Problem description — The answer is the first line of the listing and every line after it through the one containing "linha e borda", exact, with pictures removed.

--- --- ---

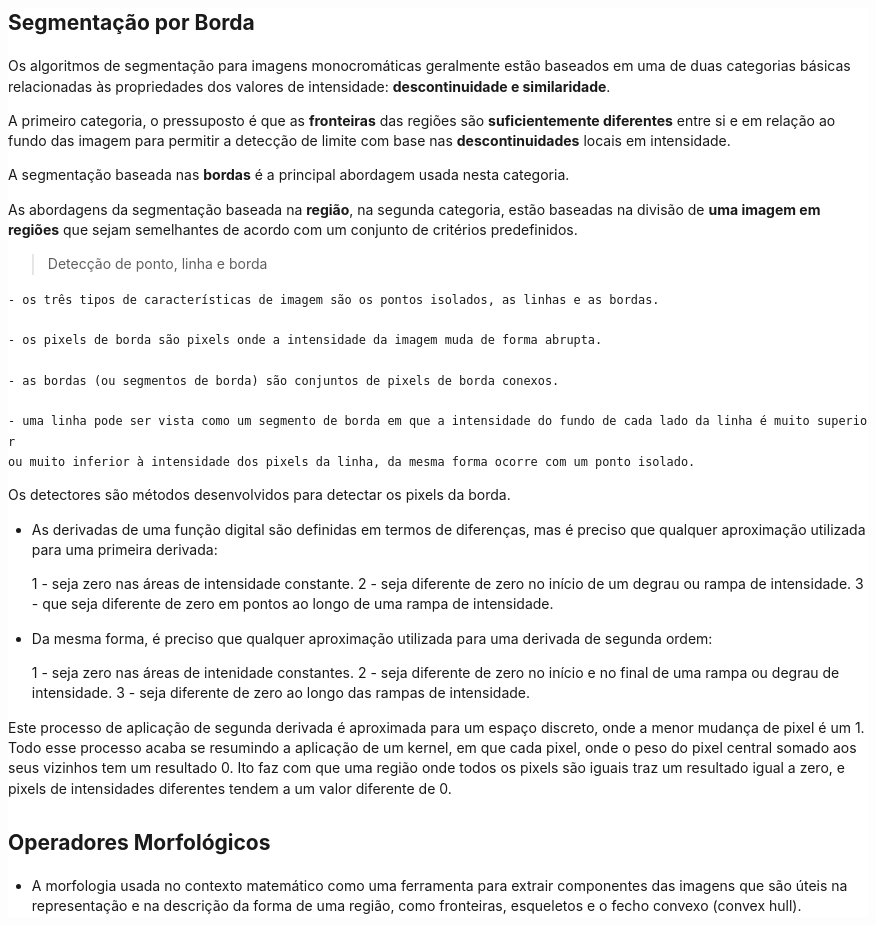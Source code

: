 ## Segmentação por Borda
Os algoritmos de segmentação para imagens monocromáticas geralmente estão baseados em uma de duas categorias
básicas relacionadas às propriedades dos valores de intensidade: **descontinuidade e similaridade**.

A primeiro categoria, o pressuposto é que as **fronteiras** das regiões são **suficientemente diferentes** entre si
e em relação ao fundo das imagem para permitir a detecção de limite com base nas **descontinuidades** locais em intensidade.

A segmentação baseada nas **bordas** é a principal abordagem usada nesta categoria.

As abordagens da segmentação baseada na **região**, na segunda categoria, estão baseadas na divisão de **uma imagem em regiões**
que sejam semelhantes de acordo com um conjunto de critérios predefinidos.

> Detecção de ponto, linha e borda

	- os três tipos de características de imagem são os pontos isolados, as linhas e as bordas.
  
	- os pixels de borda são pixels onde a intensidade da imagem muda de forma abrupta.
  
	- as bordas (ou segmentos de borda) são conjuntos de pixels de borda conexos.
  
	- uma linha pode ser vista como um segmento de borda em que a intensidade do fundo de cada lado da linha é muito superior
	ou muito inferior à intensidade dos pixels da linha, da mesma forma ocorre com um ponto isolado.
  
	
Os detectores são métodos desenvolvidos para detectar os pixels da borda.
	
- As derivadas de uma função digital são definidas em termos de diferenças, mas é preciso que qualquer aproximação utilizada
para uma primeira derivada:

    1 - seja zero nas áreas de intensidade constante.
    2 - seja diferente de zero no início de um degrau ou rampa de intensidade.
    3 - que seja diferente de zero em pontos ao longo de uma rampa de intensidade.
	
- Da mesma forma, é preciso que qualquer aproximação utilizada para uma derivada de segunda ordem:

    1 - seja zero nas áreas de intenidade constantes.
    2 - seja diferente de zero no início e no final de uma rampa ou degrau de intensidade.
    3 - seja diferente de zero ao longo das rampas de intensidade.
	
Este processo de aplicação de segunda derivada é aproximada para um espaço discreto, onde a menor mudança de pixel é um 1.
Todo esse processo acaba se resumindo a aplicação de um kernel, em que cada pixel, onde o peso do pixel central somado aos
seus vizinhos tem um resultado 0. Ito faz com que uma região onde todos os pixels são iguais traz um resultado igual a zero,
e pixels de intensidades diferentes tendem a um valor diferente de 0.
	
## Operadores Morfológicos
- A morfologia usada no contexto matemático como uma ferramenta para extrair componentes das imagens que são úteis na
representação e na descrição da forma de uma região, como fronteiras, esqueletos e o fecho convexo (convex hull).
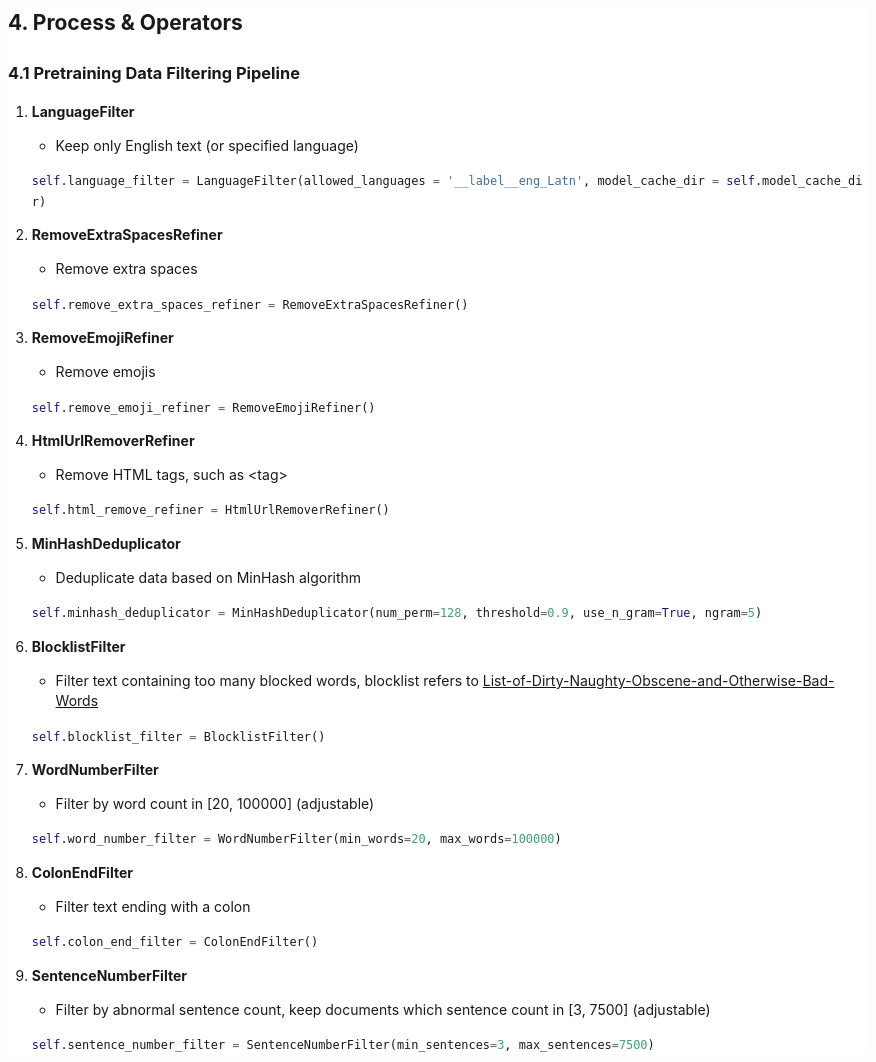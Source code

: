 
## 4. Process & Operators

### 4.1 Pretraining Data Filtering Pipeline

1. **LanguageFilter**  
   -  Keep only English text (or specified language)  
    ```python
   self.language_filter = LanguageFilter(allowed_languages = '__label__eng_Latn', model_cache_dir = self.model_cache_dir)
   ```

2. **RemoveExtraSpacesRefiner**  
   -  Remove extra spaces  
    ```python
   self.remove_extra_spaces_refiner = RemoveExtraSpacesRefiner()
   ```
3. **RemoveEmojiRefiner**  
   -  Remove emojis  
    ```python
   self.remove_emoji_refiner = RemoveEmojiRefiner()
   ```
4. **HtmlUrlRemoverRefiner**  
   -  Remove HTML tags, such as \<tag\>
    ```python
   self.html_remove_refiner = HtmlUrlRemoverRefiner()
   ```
5. **MinHashDeduplicator**  
   -  Deduplicate data based on MinHash algorithm  
    ```python
   self.minhash_deduplicator = MinHashDeduplicator(num_perm=128, threshold=0.9, use_n_gram=True, ngram=5)
   ```
6. **BlocklistFilter**  
   -  Filter text containing too many blocked words, blocklist refers to [List-of-Dirty-Naughty-Obscene-and-Otherwise-Bad-Words](https://github.com/LDNOOBW/List-of-Dirty-Naughty-Obscene-and-Otherwise-Bad-Words)    
   ```python
   self.blocklist_filter = BlocklistFilter()
   ```
7. **WordNumberFilter**  
   -  Filter by word count in [20, 100000] (adjustable)
   ```python
   self.word_number_filter = WordNumberFilter(min_words=20, max_words=100000)
   ```

8. **ColonEndFilter**  
   -  Filter text ending with a colon 
   ```python
   self.colon_end_filter = ColonEndFilter()
   ```
   
9. **SentenceNumberFilter**  
   -  Filter by abnormal sentence count, keep documents which sentence count in [3, 7500] (adjustable)
   ```python
   self.sentence_number_filter = SentenceNumberFilter(min_sentences=3, max_sentences=7500)
   ```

--- --- ---

Answer to this task —
Source code

: ## Segmentação por Borda
Os algoritmos de segmentação para imagens monocromáticas geralmente estão baseados em uma de duas categorias
básicas relacionadas às propriedades dos valores de intensidade: **descontinuidade e similaridade**.

A primeiro categoria, o pressuposto é que as **fronteiras** das regiões são **suficientemente diferentes** entre si
e em relação ao fundo das imagem para permitir a detecção de limite com base nas **descontinuidades** locais em intensidade.

A segmentação baseada nas **bordas** é a principal abordagem usada nesta categoria.

As abordagens da segmentação baseada na **região**, na segunda categoria, estão baseadas na divisão de **uma imagem em regiões**
que sejam semelhantes de acordo com um conjunto de critérios predefinidos.

> Detecção de ponto, linha e borda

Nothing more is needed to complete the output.